| Title: | Geometric Markov Chain Sampling |
| Type: | Package |
| Version: | 1.3.1 |
| Maintainer: | Vivekananda Roy <vroy@iastate.edu> |
| Date: | 2026-2-27 |
| Description: | Simulates from discrete and continuous target distributions using geometric Metropolis-Hastings (MH) algorithms. Users specify the target distribution by an R function that evaluates the log un-normalized pdf or pmf. The package also contains a function implementing a specific geometric MH algorithm for performing high-dimensional Bayesian variable selection. |
| Encoding: | UTF-8 |
| RoxygenNote: | 7.3.3 |
| Imports: | Rcpp, cubature, Matrix, numDeriv, progress |
| LinkingTo: | Rcpp, RcppArmadillo |
| URL: | https://github.com/vroys/geommc |
| License: | GPL (≥ 3) |
| Suggests: | knitr, rmarkdown |
| VignetteBuilder: | knitr |
| NeedsCompilation: | yes |
| Packaged: | 2026-02-27 17:58:25 UTC; vroy |
| Author: | Vivekananda Roy |
| Repository: | CRAN |
| Date/Publication: | 2026-02-27 18:30:02 UTC |
geommc: Geometric Markov Chain Sampling
Description
Simulates from discrete and continuous target distributions using geometric Metropolis-Hastings (MH) algorithms. Users specify the target distribution by an R function that evaluates the log un-normalized pdf or pmf. The package also contains a function implementing a specific geometric MH algorithm for performing high-dimensional Bayesian variable selection.
Author(s)
Maintainer: Vivekananda Roy vroy@iastate.edu (ORCID)
See Also
Useful links:
Markov chain Monte Carlo for discrete and continuous distributions using geometric MH algorithms.
Description
geomc produces Markov chain samples from a user-defined target, which may be either a probability density function (pdf) or a probability mass function (pmf). The target is provided as an R function returning the log of its unnormalized pdf or pmf.
Usage
geomc(
logp,
initial,
n.iter,
eps = 0.5,
ind = FALSE,
gaus = TRUE,
imp = list(enabled = FALSE, n.samp = 100, samp.base = TRUE),
a = 1,
show.progress = TRUE,
...
)
Arguments
logp |
Either a function that evaluates the logarithm of the un-normalized target density (pdf or pmf) to sample from, or
a list containing at least one element named
|
initial |
is the initial state. |
n.iter |
is the no. of samples needed. |
eps |
is the value for epsilon perturbation. Default is 0.5. |
ind |
is False if either the base density, |
gaus |
is True if both |
imp |
A list of three elements controlling optional importance sampling. This list has components:
When |
a |
is the probability vector for the mixture proposal density. Default is the uniform distribution. |
show.progress |
Logical. Whether to show progress during sampling. Default: TRUE. |
... |
additional arguments passed to |
Details
The function geomc implements the geometric approach of Roy (2024) to move an initial (possibly uninformed)
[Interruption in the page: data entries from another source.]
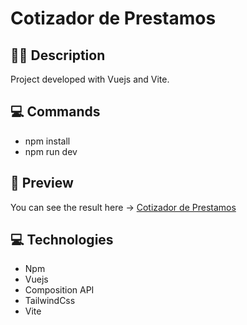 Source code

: # Cotizador de Prestamos

## ✍🏻 Description

Project developed with Vuejs and Vite.

## :computer: Commands

- npm install
- npm run dev

## 🎨 Preview

You can see the result here → [Cotizador de Prestamos ]()

## :computer: Technologies

- Npm
- Vuejs
- Composition API
- TailwindCss
- Vite
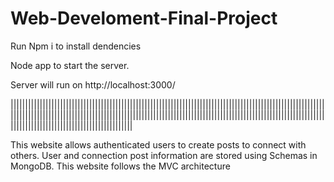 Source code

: # Web-Develoment-Final-Project
Run Npm i to install dendencies

Node app to start the server.

Server will run on http://localhost:3000/

||||||||||||||||||||||||||||||||||||||||||||||||||||||||||||||||||||||||||||||||||||||||||||||||||||||||||||||||||||||||||||||||||||||||||||||||||||||||||||||||||||||||||||||||||||||||||||||||||||||||||||||||||||||||||||||||||||||||||||||||||||||||||||||||||

This website allows authenticated users to create posts to connect with others.
User and connection post information are stored using Schemas in MongoDB.
This website follows the MVC architecture 
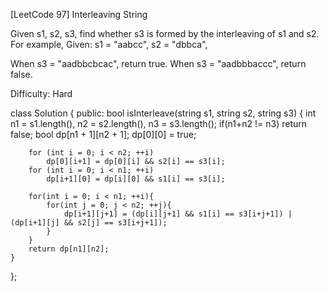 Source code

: [LeetCode 97] Interleaving String

Given s1, s2, s3, find whether s3 is formed by the interleaving of s1 and s2.
For example,
Given:
s1 = "aabcc",
s2 = "dbbca",

When s3 = "aadbbcbcac", return true.
When s3 = "aadbbbaccc", return false.

Difficulty: Hard

class Solution {
public:
    bool isInterleave(string s1, string s2, string s3) {
        int n1 = s1.length(), n2 = s2.length(), n3 = s3.length();
        if(n1+n2 != n3) return false;
        bool dp[n1 + 1][n2 + 1];
        dp[0][0] = true;
        
        for (int i = 0; i < n2; ++i)
            dp[0][i+1] = dp[0][i] && s2[i] == s3[i];
        for (int i = 0; i < n1; ++i)
            dp[i+1][0] = dp[i][0] && s1[i] == s3[i];
        
        for(int i = 0; i < n1; ++i){
        	for(int j = 0; j < n2; ++j){
                dp[i+1][j+1] = (dp[i][j+1] && s1[i] == s3[i+j+1]) | (dp[i+1][j] && s2[j] == s3[i+j+1]);
        	}
        }
        return dp[n1][n2];
    }
};
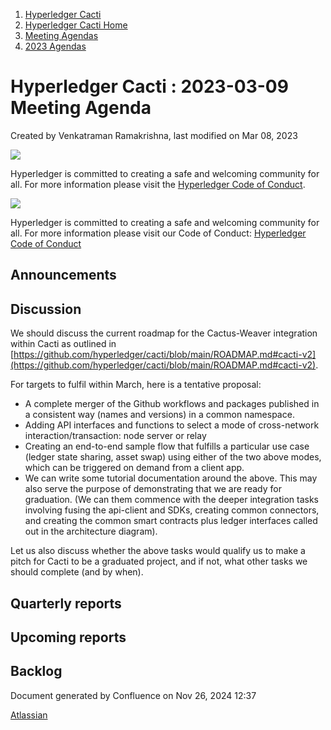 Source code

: 1. [Hyperledger Cacti](index.html)
2. [Hyperledger Cacti Home](Hyperledger-Cacti-Home_20414469.html)
3. [Meeting Agendas](Meeting-Agendas_20414488.html)
4. [2023 Agendas](2023-Agendas_20415586.html)

# Hyperledger Cacti : 2023-03-09 Meeting Agenda

Created by Venkatraman Ramakrishna, last modified on Mar 08, 2023

![](https://wiki.hyperledger.org/download/attachments/2392771/welcome.png?version=2&modificationDate=1572450107000&api=v2)

Hyperledger is committed to creating a safe and welcoming community for all. For more information please visit the [Hyperledger Code of Conduct](https://lf-hyperledger.atlassian.net/wiki/spaces/HYP/pages/19595281/Hyperledger+Code+of+Conduct).

![](https://wiki.hyperledger.org/download/attachments/29034696/Antitrustnotice.png?version=1&modificationDate=1581695654000&api=v2)

Hyperledger is committed to creating a safe and welcoming community for all. For more information please visit our Code of Conduct: [Hyperledger Code of Conduct](https://lf-hyperledger.atlassian.net/wiki/spaces/HYP/pages/19595281/Hyperledger+Code+of+Conduct)

## Announcements

## Discussion

We should discuss the current roadmap for the Cactus-Weaver integration within Cacti as outlined in [https://github.com/hyperledger/cacti/blob/main/ROADMAP.md#cacti-v2](https://github.com/hyperledger/cacti/blob/main/ROADMAP.md#cacti-v2).

For targets to fulfil within March, here is a tentative proposal:

- A complete merger of the Github workflows and packages published in a consistent way (names and versions) in a common namespace.
- Adding API interfaces and functions to select a mode of cross-network interaction/transaction: node server or relay
- Creating an end-to-end sample flow that fulfills a particular use case (ledger state sharing, asset swap) using either of the two above modes, which can be triggered on demand from a client app.
- We can write some tutorial documentation around the above. This may also serve the purpose of demonstrating that we are ready for graduation. (We can them commence with the deeper integration tasks involving fusing the api-client and SDKs, creating common connectors, and creating the common smart contracts plus ledger interfaces called out in the architecture diagram).

Let us also discuss whether the above tasks would qualify us to make a pitch for Cacti to be a graduated project, and if not, what other tasks we should complete (and by when). 

## Quarterly reports

## Upcoming reports

## Backlog

Document generated by Confluence on Nov 26, 2024 12:37

[Atlassian](http://www.atlassian.com/)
base density f toward one or more approximate target densities g_i, i=1,\dots,k, thereby constructing
efficient proposal distributions for MCMC. The details of the method can be found in Roy (2024).
The base density f can be user-specified through its mean, covariance matrix, density function, and sampling
function. One or more approximate target densities g_i, i=1,\dots,k can also be supplied. Just like the base
density, each approximate target may be specified through its mean, covariance, density, and sampling functions.
A Gaussian (f or g_i) density must be specified in terms of its mean
and covariance; optional density and sampling functions may also be supplied.
Non-Gaussian densities, including discrete pmfs for either the base or approximate target, are specified solely
via their density and sampling functions. If for either the base or the approximate target, the user specifies
both a density function and a sampling function but omits either the mean function or the covariance function,
then gaus = FALSE is automatically enforced.
If either or both of the mean and variance arguments and any of the density and sampling functions is
omitted for the base density, geomc automatically constructs a base density corresponding to a
random-walk proposal with an appropriate scale. If either or both of the mean and variance
arguments and any of the density and sampling functions is missing for the approximate target density,
then geomc automatically constructs a diffuse multivariate normal distribution as the approximate target.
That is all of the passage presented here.